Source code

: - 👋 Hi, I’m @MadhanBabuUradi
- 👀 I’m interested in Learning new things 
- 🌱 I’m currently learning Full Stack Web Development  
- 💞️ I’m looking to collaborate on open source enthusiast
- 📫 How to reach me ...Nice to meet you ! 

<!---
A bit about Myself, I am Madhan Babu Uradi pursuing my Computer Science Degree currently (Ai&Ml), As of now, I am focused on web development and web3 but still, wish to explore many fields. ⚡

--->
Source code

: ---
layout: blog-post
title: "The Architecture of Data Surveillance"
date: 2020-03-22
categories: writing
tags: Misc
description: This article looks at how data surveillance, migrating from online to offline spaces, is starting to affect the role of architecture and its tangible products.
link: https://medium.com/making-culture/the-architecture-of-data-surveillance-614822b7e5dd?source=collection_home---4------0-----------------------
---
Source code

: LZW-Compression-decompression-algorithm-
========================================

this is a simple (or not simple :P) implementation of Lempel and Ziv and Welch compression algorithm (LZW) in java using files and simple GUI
::::
ACTIVITY: Return the material in its entirety, word for word.

OUTPUT OF THE EXERCISE:
Source code

: - 👋 Hi, I’m @MadhanBabuUradi
- 👀 I’m interested in Learning new things 
- 🌱 I’m currently learning Full Stack Web Development  
- 💞️ I’m looking to collaborate on open source enthusiast
- 📫 How to reach me ...Nice to meet you ! 

<!---
A bit about Myself, I am Madhan Babu Uradi pursuing my Computer Science Degree currently (Ai&Ml), As of now, I am focused on web development and web3 but still, wish to explore many fields. ⚡

--->
Source code

: ---
layout: blog-post
title: "The Architecture of Data Surveillance"
date: 2020-03-22
categories: writing
tags: Misc
description: This article looks at how data surveillance, migrating from online to offline spaces, is starting to affect the role of architecture and its tangible products.
link: https://medium.com/making-culture/the-architecture-of-data-surveillance-614822b7e5dd?source=collection_home---4------0-----------------------
---
Source code

: LZW-Compression-decompression-algorithm-
========================================

this is a simple (or not simple :P) implementation of Lempel and Ziv and Welch compression algorithm (LZW) in java using files and simple GUI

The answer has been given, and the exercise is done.